Старик счастливо рассмеялся, а Лысухин порывисто вышел из‑за стола и в ревнивом восторге проговорил:

– Какой же вы все‑таки везучий, Захар Капитоныч! Не всякому выпадает в жизни такой исключительный удел: заново вознаградиться за утраченное. Если соотнести данные вашего сближения с Секлетеей с тем, что сказано о том в листке‑то из численника, то получается, что сходственное у вас взяло верх над противоположным. – Он кулаком потер ослезившиеся от возбуждения глаза и фривольно спросил: – Значит, с того раза и стали новобрачными?

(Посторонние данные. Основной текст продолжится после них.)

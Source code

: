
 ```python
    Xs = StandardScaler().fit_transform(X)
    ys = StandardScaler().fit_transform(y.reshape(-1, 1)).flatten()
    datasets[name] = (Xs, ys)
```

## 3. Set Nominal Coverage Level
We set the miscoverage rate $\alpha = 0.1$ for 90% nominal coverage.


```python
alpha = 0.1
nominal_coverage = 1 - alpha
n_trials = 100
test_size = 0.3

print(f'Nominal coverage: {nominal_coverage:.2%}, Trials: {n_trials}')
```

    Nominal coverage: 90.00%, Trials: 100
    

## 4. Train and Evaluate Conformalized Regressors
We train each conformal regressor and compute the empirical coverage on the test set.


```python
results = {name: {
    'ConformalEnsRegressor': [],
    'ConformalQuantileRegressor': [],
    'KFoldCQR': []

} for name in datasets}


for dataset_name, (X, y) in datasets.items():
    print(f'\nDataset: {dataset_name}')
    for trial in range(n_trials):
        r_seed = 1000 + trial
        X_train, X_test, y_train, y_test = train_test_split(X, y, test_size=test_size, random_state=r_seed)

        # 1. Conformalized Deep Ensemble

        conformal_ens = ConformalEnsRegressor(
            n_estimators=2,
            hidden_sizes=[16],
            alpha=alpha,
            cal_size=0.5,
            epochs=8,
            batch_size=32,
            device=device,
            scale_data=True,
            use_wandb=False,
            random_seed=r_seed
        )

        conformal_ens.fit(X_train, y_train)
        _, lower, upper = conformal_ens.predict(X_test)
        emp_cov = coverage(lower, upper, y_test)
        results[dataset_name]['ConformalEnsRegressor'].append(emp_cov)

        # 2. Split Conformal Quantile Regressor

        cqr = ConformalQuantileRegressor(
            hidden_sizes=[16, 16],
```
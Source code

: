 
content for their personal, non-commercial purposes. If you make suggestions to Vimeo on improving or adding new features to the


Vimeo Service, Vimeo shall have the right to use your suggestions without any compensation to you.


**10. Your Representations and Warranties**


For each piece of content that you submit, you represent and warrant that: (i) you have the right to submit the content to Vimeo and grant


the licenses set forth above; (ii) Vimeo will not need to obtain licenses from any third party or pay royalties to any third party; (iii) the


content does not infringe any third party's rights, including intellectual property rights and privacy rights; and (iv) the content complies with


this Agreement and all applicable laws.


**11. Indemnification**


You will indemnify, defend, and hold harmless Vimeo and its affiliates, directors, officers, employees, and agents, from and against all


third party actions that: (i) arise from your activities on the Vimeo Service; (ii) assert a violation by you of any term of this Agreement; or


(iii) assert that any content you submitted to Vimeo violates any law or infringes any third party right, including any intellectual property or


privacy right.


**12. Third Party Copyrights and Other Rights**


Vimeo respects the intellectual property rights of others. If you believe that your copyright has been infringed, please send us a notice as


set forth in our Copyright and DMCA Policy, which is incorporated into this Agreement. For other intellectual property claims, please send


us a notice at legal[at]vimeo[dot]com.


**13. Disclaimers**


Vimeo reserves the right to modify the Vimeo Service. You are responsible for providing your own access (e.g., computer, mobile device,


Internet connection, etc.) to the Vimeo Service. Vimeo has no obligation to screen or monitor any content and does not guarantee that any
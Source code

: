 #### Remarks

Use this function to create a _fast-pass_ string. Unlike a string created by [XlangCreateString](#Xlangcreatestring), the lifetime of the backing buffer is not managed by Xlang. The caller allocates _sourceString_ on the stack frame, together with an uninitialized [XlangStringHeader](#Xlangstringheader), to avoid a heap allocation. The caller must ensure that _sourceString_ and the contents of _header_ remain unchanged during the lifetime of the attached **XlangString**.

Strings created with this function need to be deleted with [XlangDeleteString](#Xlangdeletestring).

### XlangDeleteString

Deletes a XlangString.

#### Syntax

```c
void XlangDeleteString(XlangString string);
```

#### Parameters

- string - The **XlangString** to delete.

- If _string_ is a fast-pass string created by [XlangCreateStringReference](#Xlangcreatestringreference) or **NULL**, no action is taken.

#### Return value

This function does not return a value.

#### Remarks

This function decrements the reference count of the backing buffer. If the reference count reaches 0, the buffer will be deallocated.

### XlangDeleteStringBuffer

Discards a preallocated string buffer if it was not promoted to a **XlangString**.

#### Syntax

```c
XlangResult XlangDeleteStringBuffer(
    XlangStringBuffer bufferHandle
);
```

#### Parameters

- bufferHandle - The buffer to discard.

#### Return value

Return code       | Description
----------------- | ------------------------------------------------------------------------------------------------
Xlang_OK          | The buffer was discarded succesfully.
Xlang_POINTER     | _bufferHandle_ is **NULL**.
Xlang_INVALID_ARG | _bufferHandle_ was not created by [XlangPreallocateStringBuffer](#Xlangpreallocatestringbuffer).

– Наскажете, – застенчиво возразил старик. – Мыслимо ли сразу, без оттяжки? Вкоренную‑то Секлетея перешла ко мне на жительство только накануне Нового года, а до этого недели три навертывалась по хозяйственной необходимости, наприпасях к тому: избу примывала да все приводила в порядок. Потемну на безлюдье перенесла ко мне кое‑что из имущества, главным образом нужные шмотки. А стол с четырьмя стульями да комод оставила, чтобы вместе с жилой половиной дома бесплатно отдать в колхоз под детские ясли. К новогодней ночи наготовила всякой снеди и даже, на удивление мне, раздобылась где‑то бутылкой настоящего церковного кагора. Засмеялась: «По глоточку, но пригубим, как принято по обычаю. А остальное пусть останется до кого из захожих». – «Ох, Секлетея! – шутки ради покачал я головой, когда мы чокнулись рюмками после двенадцати. – Совратишь ты меня с праведной жизни, как Ева Адама». Угостились мы, разомлели от сытости и только улеглись в самом лучшем настроении, с улицы тут, – кивнул старик на стену над кроватью, – в дробный пересчет ужасно затрещали бревна. Секлетея вскинулась в испуге и села на постели. «Что такое, господи Иисусе!» – начала креститься. «Да, ничего, мол, – потянул я ее за руку опять под одеяло. – Это ребятишки прочеркнули по стене колом сверху донизу: «горох катают». С давности принято у нас полошить кого бы ни пришлось в новогоднюю‑то ночь». Она с дрожью в голосе мне: «В войну такого не было». – «То в войну, – говорю, – а это мирная бомбежка: на счастье нам»…

18

Перед тем как ложиться, Лысухин вышел из избы на волю. Со света он на мгновение будто ослеп, охваченный на крыльце сырой метущейся мглой. Во мраке казалось, что и воздух и земля как бы расквасились от спорого дождя, и вся незримая хлябь вокруг воспринималась слухом вроде шума люто сотрясаемого мокрого фартука и отдавала его же пресным запахом. Придерживаясь за склизкую от дождя и холодящую ладонь перилицу, Лысухин спустился с крыльца до последней ступеньки лестницы, но сойти на землю не захотел из опаски загрязнить кеды. Внушал робость и перекрывавший все звуки плеск воды, падающей с желоба под крышей в переполненный чан возле угла избы. Лысухин всмотрелся в потемки перед собою. Сквозь дождь различил мотавшийся от ветра смутный силуэт ольхи, что высунулась из‑под берега реки.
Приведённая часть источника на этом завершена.